◆ RECORDS PROVIDED:

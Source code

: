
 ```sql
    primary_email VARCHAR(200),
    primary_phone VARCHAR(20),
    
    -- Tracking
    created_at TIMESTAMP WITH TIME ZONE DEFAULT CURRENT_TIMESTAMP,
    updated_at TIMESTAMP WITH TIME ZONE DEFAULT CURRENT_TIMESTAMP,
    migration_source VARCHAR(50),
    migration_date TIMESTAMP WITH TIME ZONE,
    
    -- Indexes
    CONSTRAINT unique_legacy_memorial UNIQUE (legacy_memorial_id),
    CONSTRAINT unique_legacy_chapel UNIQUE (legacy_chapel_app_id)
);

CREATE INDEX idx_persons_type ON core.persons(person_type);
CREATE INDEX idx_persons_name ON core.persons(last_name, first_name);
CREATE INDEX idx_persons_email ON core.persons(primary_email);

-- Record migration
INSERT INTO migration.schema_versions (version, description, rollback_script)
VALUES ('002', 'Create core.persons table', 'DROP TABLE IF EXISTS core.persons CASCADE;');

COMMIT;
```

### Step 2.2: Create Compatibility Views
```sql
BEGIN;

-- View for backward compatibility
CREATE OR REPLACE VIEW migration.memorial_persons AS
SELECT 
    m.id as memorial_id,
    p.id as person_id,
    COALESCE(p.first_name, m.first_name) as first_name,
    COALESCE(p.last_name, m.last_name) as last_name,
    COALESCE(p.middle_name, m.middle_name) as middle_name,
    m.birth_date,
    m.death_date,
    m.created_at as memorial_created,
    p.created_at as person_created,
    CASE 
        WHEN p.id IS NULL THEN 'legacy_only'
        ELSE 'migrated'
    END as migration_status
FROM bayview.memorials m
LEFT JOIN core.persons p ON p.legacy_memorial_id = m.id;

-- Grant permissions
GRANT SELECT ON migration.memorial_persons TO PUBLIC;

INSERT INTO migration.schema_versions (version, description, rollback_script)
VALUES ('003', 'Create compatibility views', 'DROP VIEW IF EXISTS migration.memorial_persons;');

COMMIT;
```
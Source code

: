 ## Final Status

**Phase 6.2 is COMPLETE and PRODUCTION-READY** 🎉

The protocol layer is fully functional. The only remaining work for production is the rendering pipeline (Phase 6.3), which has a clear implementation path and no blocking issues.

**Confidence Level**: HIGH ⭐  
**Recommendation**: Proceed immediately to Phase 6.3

◆ ACTIVITY: Lines in the material above that include the string "Phase" should be listed.

◆ RESULT BELOW:
**Phase 6.2 is COMPLETE and PRODUCTION-READY** 🎉
The protocol layer is fully functional. The only remaining work for production is the rendering pipeline (Phase 6.3), which has a clear implementation path and no blocking issues.
**Recommendation**: Proceed immediately to Phase 6.3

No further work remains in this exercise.